▸ **ASSIGNMENT**
Below are some records; output exactly the lines from the line with "Pós-graduação lato sensu;" to the line with "как имея некую нейронную сеть её обучить?", both ends kept, and nothing more.

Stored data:
=== Begin Enclosure ===

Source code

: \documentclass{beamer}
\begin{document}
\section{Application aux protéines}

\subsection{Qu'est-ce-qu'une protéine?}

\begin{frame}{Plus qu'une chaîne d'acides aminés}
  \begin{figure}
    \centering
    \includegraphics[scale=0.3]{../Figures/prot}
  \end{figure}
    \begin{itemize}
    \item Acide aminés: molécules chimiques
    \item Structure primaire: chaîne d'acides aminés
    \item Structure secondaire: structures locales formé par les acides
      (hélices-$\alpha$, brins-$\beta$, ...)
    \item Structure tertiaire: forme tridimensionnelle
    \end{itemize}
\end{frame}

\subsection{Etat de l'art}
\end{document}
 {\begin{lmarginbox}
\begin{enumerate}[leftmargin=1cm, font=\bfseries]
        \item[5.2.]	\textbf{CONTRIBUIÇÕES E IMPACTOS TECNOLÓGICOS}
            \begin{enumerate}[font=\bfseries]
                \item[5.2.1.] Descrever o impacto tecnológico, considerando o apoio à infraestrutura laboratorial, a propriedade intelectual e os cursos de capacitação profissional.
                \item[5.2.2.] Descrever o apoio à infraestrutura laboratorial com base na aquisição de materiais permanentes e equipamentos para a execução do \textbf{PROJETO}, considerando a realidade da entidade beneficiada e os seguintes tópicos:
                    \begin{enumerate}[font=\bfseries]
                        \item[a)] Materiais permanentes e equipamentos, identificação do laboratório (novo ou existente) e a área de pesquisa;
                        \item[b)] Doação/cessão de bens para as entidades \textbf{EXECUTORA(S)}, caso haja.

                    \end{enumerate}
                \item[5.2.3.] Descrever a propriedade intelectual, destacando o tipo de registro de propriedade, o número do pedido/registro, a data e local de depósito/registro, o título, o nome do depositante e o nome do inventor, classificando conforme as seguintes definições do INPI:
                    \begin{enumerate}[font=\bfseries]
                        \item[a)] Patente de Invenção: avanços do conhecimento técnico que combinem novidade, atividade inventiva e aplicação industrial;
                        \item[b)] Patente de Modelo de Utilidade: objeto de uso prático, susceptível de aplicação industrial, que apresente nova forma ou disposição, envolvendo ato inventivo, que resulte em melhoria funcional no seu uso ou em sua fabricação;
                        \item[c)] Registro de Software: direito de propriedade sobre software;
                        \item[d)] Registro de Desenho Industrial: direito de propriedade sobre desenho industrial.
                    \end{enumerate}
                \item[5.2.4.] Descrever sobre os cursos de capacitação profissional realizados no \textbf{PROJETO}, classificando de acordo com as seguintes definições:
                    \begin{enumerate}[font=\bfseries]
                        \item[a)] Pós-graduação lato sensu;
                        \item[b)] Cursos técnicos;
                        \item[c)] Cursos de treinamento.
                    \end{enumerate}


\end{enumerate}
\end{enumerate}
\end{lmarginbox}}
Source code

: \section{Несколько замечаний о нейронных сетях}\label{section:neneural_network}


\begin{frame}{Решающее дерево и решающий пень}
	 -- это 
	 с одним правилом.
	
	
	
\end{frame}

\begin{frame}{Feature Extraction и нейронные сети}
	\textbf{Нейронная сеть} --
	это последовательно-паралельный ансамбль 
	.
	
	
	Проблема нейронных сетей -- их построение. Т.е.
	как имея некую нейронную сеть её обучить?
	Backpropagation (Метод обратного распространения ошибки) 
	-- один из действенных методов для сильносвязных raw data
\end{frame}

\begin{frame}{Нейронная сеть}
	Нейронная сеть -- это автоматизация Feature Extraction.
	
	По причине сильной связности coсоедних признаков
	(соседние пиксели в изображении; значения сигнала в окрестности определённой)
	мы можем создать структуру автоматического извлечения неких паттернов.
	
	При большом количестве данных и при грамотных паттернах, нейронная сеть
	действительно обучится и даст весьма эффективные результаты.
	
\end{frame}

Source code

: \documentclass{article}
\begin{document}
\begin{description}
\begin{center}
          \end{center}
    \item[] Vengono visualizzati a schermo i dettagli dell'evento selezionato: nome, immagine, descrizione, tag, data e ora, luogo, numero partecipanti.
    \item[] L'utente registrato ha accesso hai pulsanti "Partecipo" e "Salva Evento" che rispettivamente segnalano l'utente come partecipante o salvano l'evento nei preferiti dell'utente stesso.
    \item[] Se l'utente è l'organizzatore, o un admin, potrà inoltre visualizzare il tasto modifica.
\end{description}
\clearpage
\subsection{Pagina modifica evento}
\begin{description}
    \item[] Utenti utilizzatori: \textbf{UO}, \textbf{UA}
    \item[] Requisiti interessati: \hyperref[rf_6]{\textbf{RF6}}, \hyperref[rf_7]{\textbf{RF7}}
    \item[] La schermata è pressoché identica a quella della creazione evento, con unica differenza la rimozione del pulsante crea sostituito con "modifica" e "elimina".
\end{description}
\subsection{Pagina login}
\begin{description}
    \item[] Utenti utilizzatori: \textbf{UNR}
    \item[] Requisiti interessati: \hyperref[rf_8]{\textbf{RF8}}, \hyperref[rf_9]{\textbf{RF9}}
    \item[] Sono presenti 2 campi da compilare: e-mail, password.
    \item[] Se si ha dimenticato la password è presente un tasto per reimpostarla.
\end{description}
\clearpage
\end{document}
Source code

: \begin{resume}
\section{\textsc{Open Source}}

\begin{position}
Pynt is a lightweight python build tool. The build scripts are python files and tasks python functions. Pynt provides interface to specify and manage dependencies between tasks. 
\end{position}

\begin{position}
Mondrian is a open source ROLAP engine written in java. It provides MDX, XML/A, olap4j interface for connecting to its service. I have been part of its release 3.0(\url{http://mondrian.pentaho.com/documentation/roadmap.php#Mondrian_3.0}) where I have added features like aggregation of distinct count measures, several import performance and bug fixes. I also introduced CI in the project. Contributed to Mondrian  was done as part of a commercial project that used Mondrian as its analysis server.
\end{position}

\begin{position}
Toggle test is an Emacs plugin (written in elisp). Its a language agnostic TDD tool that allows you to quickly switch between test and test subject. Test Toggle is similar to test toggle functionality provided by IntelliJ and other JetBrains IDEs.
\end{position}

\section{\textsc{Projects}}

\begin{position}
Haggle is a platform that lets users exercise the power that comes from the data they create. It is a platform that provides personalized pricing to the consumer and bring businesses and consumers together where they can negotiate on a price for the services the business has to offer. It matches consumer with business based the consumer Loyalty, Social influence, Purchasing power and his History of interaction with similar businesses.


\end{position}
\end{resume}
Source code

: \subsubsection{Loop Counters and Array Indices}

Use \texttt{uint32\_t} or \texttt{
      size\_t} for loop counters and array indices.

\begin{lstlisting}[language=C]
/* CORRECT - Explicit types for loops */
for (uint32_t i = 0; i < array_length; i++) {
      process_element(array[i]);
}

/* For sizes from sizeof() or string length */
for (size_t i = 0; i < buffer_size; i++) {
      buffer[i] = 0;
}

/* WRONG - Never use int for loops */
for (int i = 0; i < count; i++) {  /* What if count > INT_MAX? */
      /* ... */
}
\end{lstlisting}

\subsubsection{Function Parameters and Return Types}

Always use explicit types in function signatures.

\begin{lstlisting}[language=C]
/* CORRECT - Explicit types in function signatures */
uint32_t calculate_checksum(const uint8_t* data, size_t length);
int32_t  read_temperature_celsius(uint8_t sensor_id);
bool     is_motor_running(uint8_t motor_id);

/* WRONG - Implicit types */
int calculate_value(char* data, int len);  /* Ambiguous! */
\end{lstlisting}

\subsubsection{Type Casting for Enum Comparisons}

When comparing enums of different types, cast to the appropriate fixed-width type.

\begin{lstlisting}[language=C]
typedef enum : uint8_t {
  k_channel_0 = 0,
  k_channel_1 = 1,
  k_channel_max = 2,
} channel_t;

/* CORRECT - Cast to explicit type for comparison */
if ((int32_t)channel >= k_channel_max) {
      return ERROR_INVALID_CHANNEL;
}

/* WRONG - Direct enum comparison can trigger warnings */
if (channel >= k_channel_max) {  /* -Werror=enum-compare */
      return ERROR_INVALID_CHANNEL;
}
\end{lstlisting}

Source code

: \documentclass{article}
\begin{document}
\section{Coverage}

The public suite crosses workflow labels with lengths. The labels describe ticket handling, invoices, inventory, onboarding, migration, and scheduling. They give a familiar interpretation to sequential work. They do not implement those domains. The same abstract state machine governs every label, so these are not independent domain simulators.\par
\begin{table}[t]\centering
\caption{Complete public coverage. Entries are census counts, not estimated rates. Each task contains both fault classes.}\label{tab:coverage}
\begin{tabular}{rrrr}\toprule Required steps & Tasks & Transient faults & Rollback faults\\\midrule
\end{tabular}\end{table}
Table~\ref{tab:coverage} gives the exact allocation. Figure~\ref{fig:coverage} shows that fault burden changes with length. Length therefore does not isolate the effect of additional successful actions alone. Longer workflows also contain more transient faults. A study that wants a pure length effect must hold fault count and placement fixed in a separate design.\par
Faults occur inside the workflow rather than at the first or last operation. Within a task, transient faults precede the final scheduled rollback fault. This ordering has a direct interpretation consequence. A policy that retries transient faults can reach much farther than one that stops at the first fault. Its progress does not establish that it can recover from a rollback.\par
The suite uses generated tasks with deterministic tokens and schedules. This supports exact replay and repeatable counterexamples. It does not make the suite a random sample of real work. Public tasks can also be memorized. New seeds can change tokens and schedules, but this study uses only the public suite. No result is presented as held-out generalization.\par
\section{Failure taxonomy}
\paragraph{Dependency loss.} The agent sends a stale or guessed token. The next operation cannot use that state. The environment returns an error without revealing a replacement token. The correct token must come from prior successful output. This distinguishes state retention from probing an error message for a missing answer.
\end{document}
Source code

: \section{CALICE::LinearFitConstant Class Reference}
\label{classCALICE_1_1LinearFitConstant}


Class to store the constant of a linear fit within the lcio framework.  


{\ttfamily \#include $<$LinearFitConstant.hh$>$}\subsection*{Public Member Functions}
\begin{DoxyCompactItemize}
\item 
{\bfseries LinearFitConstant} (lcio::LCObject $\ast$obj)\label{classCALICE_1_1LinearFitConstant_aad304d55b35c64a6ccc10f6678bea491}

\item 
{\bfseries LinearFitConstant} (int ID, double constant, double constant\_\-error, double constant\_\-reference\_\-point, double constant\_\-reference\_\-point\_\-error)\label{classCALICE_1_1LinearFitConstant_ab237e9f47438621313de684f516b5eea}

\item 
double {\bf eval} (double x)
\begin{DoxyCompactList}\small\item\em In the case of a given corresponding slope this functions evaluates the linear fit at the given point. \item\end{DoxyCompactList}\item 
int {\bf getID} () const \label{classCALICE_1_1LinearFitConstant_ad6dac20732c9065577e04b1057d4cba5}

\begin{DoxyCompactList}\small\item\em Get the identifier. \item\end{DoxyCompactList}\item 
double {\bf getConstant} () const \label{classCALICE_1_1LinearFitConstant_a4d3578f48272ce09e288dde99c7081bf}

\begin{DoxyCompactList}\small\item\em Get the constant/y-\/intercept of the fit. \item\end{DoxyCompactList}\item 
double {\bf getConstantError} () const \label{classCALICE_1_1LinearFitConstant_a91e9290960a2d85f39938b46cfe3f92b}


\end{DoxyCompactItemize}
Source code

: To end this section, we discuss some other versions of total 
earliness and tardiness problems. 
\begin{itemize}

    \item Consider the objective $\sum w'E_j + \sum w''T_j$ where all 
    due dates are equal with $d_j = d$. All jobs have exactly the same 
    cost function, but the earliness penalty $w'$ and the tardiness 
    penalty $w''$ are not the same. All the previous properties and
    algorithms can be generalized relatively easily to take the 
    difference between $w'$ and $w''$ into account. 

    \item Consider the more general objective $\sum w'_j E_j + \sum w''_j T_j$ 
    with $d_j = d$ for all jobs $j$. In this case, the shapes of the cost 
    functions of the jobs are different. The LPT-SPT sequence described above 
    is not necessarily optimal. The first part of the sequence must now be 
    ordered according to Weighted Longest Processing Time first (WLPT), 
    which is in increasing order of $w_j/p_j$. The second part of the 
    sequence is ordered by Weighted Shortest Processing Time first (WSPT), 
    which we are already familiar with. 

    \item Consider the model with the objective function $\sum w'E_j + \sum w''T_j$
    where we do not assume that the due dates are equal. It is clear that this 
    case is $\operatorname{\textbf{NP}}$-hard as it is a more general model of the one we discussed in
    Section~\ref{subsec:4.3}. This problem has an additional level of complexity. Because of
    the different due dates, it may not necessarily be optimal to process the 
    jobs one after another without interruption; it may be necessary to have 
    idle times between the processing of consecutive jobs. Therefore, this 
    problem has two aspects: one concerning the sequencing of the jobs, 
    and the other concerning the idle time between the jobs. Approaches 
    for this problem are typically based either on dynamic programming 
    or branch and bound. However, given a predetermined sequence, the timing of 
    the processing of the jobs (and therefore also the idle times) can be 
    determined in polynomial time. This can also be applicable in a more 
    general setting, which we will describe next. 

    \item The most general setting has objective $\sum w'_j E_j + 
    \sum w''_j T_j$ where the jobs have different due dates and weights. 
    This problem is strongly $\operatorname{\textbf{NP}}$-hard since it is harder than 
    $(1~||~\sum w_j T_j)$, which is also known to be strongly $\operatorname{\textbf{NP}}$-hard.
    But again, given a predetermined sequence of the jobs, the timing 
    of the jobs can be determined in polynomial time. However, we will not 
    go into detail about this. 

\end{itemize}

=== End Enclosure ===

▸ **WRITTEN RESPONSE**
                        \item[a)] Pós-graduação lato sensu;
                        \item[b)] Cursos técnicos;
                        \item[c)] Cursos de treinamento.
                    \end{enumerate}


\end{enumerate}
\end{enumerate}
\end{lmarginbox}}
Source code

: \section{Несколько замечаний о нейронных сетях}\label{section:neneural_network}


\begin{frame}{Решающее дерево и решающий пень}
	 -- это 
	 с одним правилом.
	
	
	
\end{frame}

\begin{frame}{Feature Extraction и нейронные сети}
	\textbf{Нейронная сеть} --
	это последовательно-паралельный ансамбль 
	.
	
	
	Проблема нейронных сетей -- их построение. Т.е.
	как имея некую нейронную сеть её обучить?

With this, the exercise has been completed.